* **WHAT THE TASK ASKS**:
Starting with the first line of the data below, copy each line up to and including the one containing "However, like any". Pictures stay out.

########

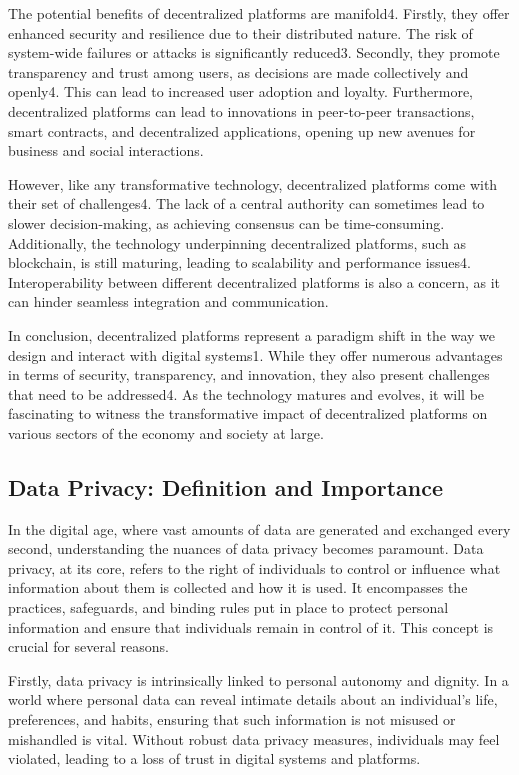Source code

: The potential benefits of decentralized platforms are manifold4. Firstly, they offer enhanced security and resilience due to their distributed nature. The risk of system-wide failures or attacks is significantly reduced3. Secondly, they promote transparency and trust among users, as decisions are made collectively and openly4. This can lead to increased user adoption and loyalty. Furthermore, decentralized platforms can lead to innovations in peer-to-peer transactions, smart contracts, and decentralized applications, opening up new avenues for business and social interactions.

However, like any transformative technology, decentralized platforms come with their set of challenges4. The lack of a central authority can sometimes lead to slower decision-making, as achieving consensus can be time-consuming. Additionally, the technology underpinning decentralized platforms, such as blockchain, is still maturing, leading to scalability and performance issues4. Interoperability between different decentralized platforms is also a concern, as it can hinder seamless integration and communication.

In conclusion, decentralized platforms represent a paradigm shift in the way we design and interact with digital systems1. While they offer numerous advantages in terms of security, transparency, and innovation, they also present challenges that need to be addressed4. As the technology matures and evolves, it will be fascinating to witness the transformative impact of decentralized platforms on various sectors of the economy and society at large.


\subsection{Data Privacy: Definition and Importance}
In the digital age, where vast amounts of data are generated and exchanged every second, understanding the nuances of data privacy becomes paramount. Data privacy, at its core, refers to the right of individuals to control or influence what information about them is collected and how it is used. It encompasses the practices, safeguards, and binding rules put in place to protect personal information and ensure that individuals remain in control of it. This concept is crucial for several reasons.

Firstly, data privacy is intrinsically linked to personal autonomy and dignity. In a world where personal data can reveal intimate details about an individual's life, preferences, and habits, ensuring that such information is not misused or mishandled is vital. Without robust data privacy measures, individuals may feel violated, leading to a loss of trust in digital systems and platforms.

########

* **TASK OUTPUT**:
Source code

: The potential benefits of decentralized platforms are manifold4. Firstly, they offer enhanced security and resilience due to their distributed nature. The risk of system-wide failures or attacks is significantly reduced3. Secondly, they promote transparency and trust among users, as decisions are made collectively and openly4. This can lead to increased user adoption and loyalty. Furthermore, decentralized platforms can lead to innovations in peer-to-peer transactions, smart contracts, and decentralized applications, opening up new avenues for business and social interactions.

However, like any transformative technology, decentralized platforms come with their set of challenges4. The lack of a central authority can sometimes lead to slower decision-making, as achieving consensus can be time-consuming. Additionally, the technology underpinning decentralized platforms, such as blockchain, is still maturing, leading to scalability and performance issues4. Interoperability between different decentralized platforms is also a concern, as it can hinder seamless integration and communication.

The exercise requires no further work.